Using the listing below, return every line that includes "begin".

************

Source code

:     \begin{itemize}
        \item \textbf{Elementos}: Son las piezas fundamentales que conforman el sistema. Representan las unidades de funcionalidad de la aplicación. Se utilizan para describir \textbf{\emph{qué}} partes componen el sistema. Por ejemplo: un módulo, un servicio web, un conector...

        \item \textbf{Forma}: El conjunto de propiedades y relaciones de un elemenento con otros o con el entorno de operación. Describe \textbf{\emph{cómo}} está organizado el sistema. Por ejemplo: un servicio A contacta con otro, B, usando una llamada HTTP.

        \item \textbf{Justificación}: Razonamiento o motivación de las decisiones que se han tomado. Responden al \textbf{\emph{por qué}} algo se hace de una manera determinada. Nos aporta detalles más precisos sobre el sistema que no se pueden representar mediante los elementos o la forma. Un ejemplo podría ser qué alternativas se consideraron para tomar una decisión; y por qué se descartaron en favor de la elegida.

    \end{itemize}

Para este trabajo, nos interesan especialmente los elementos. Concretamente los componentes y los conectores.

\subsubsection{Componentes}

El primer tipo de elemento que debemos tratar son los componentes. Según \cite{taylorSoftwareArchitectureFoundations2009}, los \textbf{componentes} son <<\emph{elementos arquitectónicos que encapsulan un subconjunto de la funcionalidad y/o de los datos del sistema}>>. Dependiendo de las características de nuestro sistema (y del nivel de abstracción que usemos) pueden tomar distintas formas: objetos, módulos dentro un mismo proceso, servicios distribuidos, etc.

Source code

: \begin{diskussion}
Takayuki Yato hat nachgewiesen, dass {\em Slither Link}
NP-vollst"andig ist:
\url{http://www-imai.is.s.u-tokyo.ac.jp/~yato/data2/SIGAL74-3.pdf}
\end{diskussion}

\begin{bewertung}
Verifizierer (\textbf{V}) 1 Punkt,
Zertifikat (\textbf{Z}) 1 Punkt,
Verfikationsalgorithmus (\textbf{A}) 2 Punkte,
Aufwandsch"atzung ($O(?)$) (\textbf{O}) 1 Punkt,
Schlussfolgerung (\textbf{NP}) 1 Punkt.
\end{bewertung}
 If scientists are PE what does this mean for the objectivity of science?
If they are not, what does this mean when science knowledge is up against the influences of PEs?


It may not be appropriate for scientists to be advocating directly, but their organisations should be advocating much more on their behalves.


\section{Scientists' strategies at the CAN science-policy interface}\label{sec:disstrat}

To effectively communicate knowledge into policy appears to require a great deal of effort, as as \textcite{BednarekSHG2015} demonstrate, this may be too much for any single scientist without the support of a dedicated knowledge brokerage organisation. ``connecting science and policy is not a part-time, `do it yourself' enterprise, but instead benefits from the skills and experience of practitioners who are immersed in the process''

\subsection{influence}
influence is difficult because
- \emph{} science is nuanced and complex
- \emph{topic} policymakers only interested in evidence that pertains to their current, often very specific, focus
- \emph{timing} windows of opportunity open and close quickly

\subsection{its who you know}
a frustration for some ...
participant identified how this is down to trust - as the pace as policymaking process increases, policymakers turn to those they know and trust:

************

**Finished exercise:**
:     \begin{itemize}
: \begin{diskussion}
\begin{bewertung}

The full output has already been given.